- TASK GOAL
Below are the entries; count how many lines contain the word "Pages" and reply with that number alone.

- DATA PROVIDED
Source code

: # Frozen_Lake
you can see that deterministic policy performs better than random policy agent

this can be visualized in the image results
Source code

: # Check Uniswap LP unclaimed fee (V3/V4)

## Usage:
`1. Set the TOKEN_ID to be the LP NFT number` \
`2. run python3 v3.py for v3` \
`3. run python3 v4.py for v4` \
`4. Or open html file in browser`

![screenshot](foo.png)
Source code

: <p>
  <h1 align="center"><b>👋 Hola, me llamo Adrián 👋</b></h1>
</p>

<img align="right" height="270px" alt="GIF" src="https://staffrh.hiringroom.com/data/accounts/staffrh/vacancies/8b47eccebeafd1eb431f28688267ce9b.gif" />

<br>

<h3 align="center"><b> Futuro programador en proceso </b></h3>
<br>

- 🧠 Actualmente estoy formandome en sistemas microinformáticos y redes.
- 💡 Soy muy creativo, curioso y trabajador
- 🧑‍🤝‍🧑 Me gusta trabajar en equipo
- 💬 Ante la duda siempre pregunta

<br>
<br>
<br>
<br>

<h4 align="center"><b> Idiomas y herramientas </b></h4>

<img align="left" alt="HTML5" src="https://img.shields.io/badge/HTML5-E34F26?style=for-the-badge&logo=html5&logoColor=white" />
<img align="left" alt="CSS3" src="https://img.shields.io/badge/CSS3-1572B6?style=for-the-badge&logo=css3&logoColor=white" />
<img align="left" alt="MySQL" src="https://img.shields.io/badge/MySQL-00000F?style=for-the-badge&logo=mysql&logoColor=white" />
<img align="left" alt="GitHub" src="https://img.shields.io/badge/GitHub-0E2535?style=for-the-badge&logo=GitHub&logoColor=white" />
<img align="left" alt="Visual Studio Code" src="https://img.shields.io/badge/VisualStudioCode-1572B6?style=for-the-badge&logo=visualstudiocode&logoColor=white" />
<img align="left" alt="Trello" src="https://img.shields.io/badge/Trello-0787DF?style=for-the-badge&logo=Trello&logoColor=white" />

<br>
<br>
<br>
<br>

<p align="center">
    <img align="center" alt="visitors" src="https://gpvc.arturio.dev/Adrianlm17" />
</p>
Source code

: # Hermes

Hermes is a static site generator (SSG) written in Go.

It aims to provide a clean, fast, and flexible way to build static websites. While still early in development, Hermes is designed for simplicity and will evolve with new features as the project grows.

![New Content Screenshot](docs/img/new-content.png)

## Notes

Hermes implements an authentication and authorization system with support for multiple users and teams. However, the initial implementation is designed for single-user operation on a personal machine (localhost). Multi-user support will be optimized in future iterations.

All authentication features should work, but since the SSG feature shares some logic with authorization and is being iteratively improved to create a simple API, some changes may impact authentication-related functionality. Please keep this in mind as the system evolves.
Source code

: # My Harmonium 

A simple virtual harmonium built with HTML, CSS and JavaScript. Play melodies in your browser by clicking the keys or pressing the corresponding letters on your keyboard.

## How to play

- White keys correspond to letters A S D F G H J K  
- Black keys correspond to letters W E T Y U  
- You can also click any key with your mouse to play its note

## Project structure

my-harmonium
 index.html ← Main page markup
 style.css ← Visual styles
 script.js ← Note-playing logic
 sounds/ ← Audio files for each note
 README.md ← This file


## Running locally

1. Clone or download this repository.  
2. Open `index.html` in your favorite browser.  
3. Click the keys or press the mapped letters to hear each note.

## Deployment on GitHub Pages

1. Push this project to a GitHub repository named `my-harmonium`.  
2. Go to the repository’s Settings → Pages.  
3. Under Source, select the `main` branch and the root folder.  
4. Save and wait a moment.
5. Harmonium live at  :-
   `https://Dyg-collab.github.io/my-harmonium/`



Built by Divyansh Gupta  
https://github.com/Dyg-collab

- RESULT OF THE EXERCISE
2